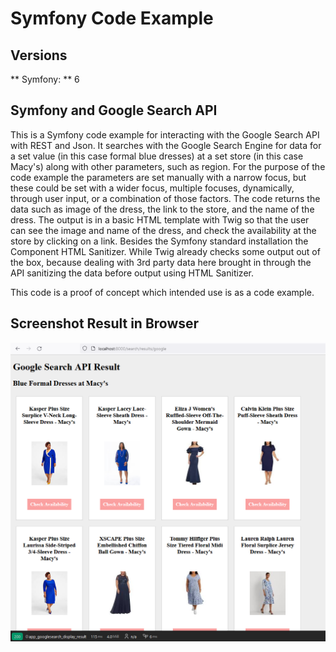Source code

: # Symfony Code Example

## Versions

** Symfony: ** 6

## Symfony and Google Search API

This is a Symfony code example for interacting with the Google Search API with REST and Json. 
It searches with the Google Search Engine for data for a set value (in this case formal blue dresses) at a set store (in this case Macy's) along with other parameters, such as region. For the purpose of the code example the parameters are set manually with a narrow focus, but these could be set with a wider focus, multiple focuses, dynamically,  through user input, or a combination of those factors. The code returns the data such as image of the dress, the link to the store, and the name of the dress. The output is in a basic HTML template with Twig so that the user can see the image and name of the dress, and check the availability at the store by clicking on a link. Besides the Symfony standard installation the Component HTML Sanitizer. While Twig already checks some output out of the box, because dealing with 3rd party data here brought in through the API sanitizing the data before output using HTML Sanitizer.  

This code is a proof of concept which intended use is as a code example. 

## Screenshot Result in Browser

![alt text](screenshot_code_example_symfony.png)
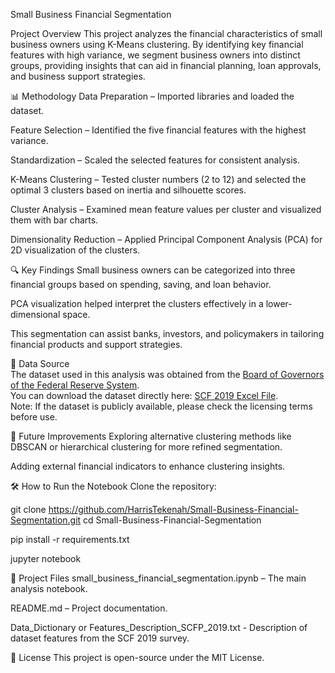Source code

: Small Business Financial Segmentation

Project Overview This project analyzes the financial characteristics of small business owners using K-Means clustering. By identifying key financial features with high variance, we segment business owners into distinct groups, providing insights that can aid in financial planning, loan approvals, and business support strategies.

📊 Methodology Data Preparation – Imported libraries and loaded the dataset.

Feature Selection – Identified the five financial features with the highest variance.

Standardization – Scaled the selected features for consistent analysis.

K-Means Clustering – Tested cluster numbers (2 to 12) and selected the optimal 3 clusters based on inertia and silhouette scores.

Cluster Analysis – Examined mean feature values per cluster and visualized them with bar charts.

Dimensionality Reduction – Applied Principal Component Analysis (PCA) for 2D visualization of the clusters.

🔍 Key Findings Small business owners can be categorized into three financial groups based on spending, saving, and loan behavior.

PCA visualization helped interpret the clusters effectively in a lower-dimensional space.

This segmentation can assist banks, investors, and policymakers in tailoring financial products and support strategies.

📂 Data Source  
The dataset used in this analysis was obtained from the [Board of Governors of the Federal Reserve System](https://www.federalreserve.gov/econres/scf_2019.htm).  
You can download the dataset directly here: [SCF 2019 Excel File](https://www.federalreserve.gov/econres/files/scfp2019excel.zip).  
Note: If the dataset is publicly available, please check the licensing terms before use. 

🚀 Future Improvements Exploring alternative clustering methods like DBSCAN or hierarchical clustering for more refined segmentation.

Adding external financial indicators to enhance clustering insights.

🛠 How to Run the Notebook Clone the repository:

git clone https://github.com/HarrisTekenah/Small-Business-Financial-Segmentation.git cd Small-Business-Financial-Segmentation

pip install -r requirements.txt

jupyter notebook

📂 Project Files small_business_financial_segmentation.ipynb – The main analysis notebook.

README.md – Project documentation.

Data_Dictionary or Features_Description_SCFP_2019.txt - Description of dataset features from the SCF 2019 survey.

📜 License This project is open-source under the MIT License.
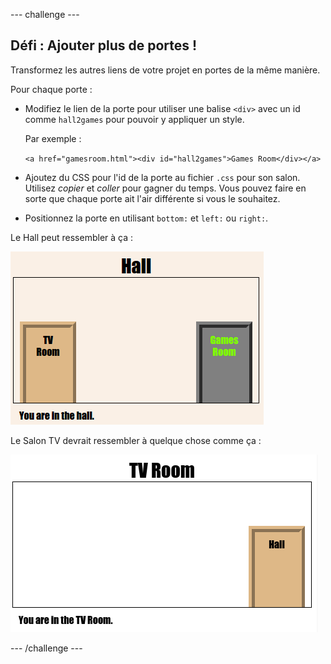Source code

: --- challenge ---
## Défi : Ajouter plus de portes !

Transformez les autres liens de votre projet en portes de la même manière. 

Pour chaque porte :

+ Modifiez le lien de la porte pour utiliser une balise `<div>` avec un id comme `hall2games` pour pouvoir y appliquer un style. 

	Par exemple : 

	`<a href="gamesroom.html"><div id="hall2games">Games Room</div></a>`

+ Ajoutez du CSS pour l'id de la porte au fichier `.css` pour son salon. Utilisez _copier_ et _coller_ pour gagner du temps. Vous pouvez faire en sorte que chaque porte ait l'air différente si vous le souhaitez. 

+ Positionnez la porte en utilisant `bottom:` et `left:` ou `right:`.

Le Hall peut ressembler à ça :

![screenshot](images/rooms-hall-doors.png)

Le Salon TV devrait ressembler à quelque chose comme ça :

![screenshot](images/rooms-tvroom-door.png)	



--- /challenge ---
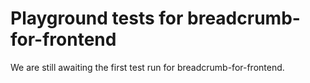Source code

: # Playground tests for breadcrumb-for-frontend
We are still awaiting the first test run for breadcrumb-for-frontend.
○ ○ ○ ○ ○
Problem to solve — In the copy, include all records verbatim but no images.

Completed exercise —
Source code

: # Symfony Code Example

## Versions

** Symfony: ** 6

## Symfony and Google Search API

This is a Symfony code example for interacting with the Google Search API with REST and Json. 
It searches with the Google Search Engine for data for a set value (in this case formal blue dresses) at a set store (in this case Macy's) along with other parameters, such as region. For the purpose of the code example the parameters are set manually with a narrow focus, but these could be set with a wider focus, multiple focuses, dynamically,  through user input, or a combination of those factors. The code returns the data such as image of the dress, the link to the store, and the name of the dress. The output is in a basic HTML template with Twig so that the user can see the image and name of the dress, and check the availability at the store by clicking on a link. Besides the Symfony standard installation the Component HTML Sanitizer. While Twig already checks some output out of the box, because dealing with 3rd party data here brought in through the API sanitizing the data before output using HTML Sanitizer.  

This code is a proof of concept which intended use is as a code example. 

## Screenshot Result in Browser

![alt text](screenshot_code_example_symfony.png)
Source code

: Small Business Financial Segmentation

Project Overview This project analyzes the financial characteristics of small business owners using K-Means clustering. By identifying key financial features with high variance, we segment business owners into distinct groups, providing insights that can aid in financial planning, loan approvals, and business support strategies.

📊 Methodology Data Preparation – Imported libraries and loaded the dataset.

Feature Selection – Identified the five financial features with the highest variance.

Standardization – Scaled the selected features for consistent analysis.

K-Means Clustering – Tested cluster numbers (2 to 12) and selected the optimal 3 clusters based on inertia and silhouette scores.

Cluster Analysis – Examined mean feature values per cluster and visualized them with bar charts.

Dimensionality Reduction – Applied Principal Component Analysis (PCA) for 2D visualization of the clusters.

🔍 Key Findings Small business owners can be categorized into three financial groups based on spending, saving, and loan behavior.

PCA visualization helped interpret the clusters effectively in a lower-dimensional space.

This segmentation can assist banks, investors, and policymakers in tailoring financial products and support strategies.

📂 Data Source  
The dataset used in this analysis was obtained from the [Board of Governors of the Federal Reserve System](https://www.federalreserve.gov/econres/scf_2019.htm).  
You can download the dataset directly here: [SCF 2019 Excel File](https://www.federalreserve.gov/econres/files/scfp2019excel.zip).  
Note: If the dataset is publicly available, please check the licensing terms before use. 

🚀 Future Improvements Exploring alternative clustering methods like DBSCAN or hierarchical clustering for more refined segmentation.

Adding external financial indicators to enhance clustering insights.

🛠 How to Run the Notebook Clone the repository:

git clone https://github.com/HarrisTekenah/Small-Business-Financial-Segmentation.git cd Small-Business-Financial-Segmentation

pip install -r requirements.txt

jupyter notebook

📂 Project Files small_business_financial_segmentation.ipynb – The main analysis notebook.

README.md – Project documentation.

Data_Dictionary or Features_Description_SCFP_2019.txt - Description of dataset features from the SCF 2019 survey.

📜 License This project is open-source under the MIT License.
Source code

: --- challenge ---
## Défi : Ajouter plus de portes !

Transformez les autres liens de votre projet en portes de la même manière. 

Pour chaque porte :

+ Modifiez le lien de la porte pour utiliser une balise `<div>` avec un id comme `hall2games` pour pouvoir y appliquer un style. 

	Par exemple : 

	`<a href="gamesroom.html"><div id="hall2games">Games Room</div></a>`

+ Ajoutez du CSS pour l'id de la porte au fichier `.css` pour son salon. Utilisez _copier_ et _coller_ pour gagner du temps. Vous pouvez faire en sorte que chaque porte ait l'air différente si vous le souhaitez. 

+ Positionnez la porte en utilisant `bottom:` et `left:` ou `right:`.

Le Hall peut ressembler à ça :

![screenshot](images/rooms-hall-doors.png)

Le Salon TV devrait ressembler à quelque chose comme ça :

![screenshot](images/rooms-tvroom-door.png)	



--- /challenge ---
Source code

: # Playground tests for breadcrumb-for-frontend
We are still awaiting the first test run for breadcrumb-for-frontend.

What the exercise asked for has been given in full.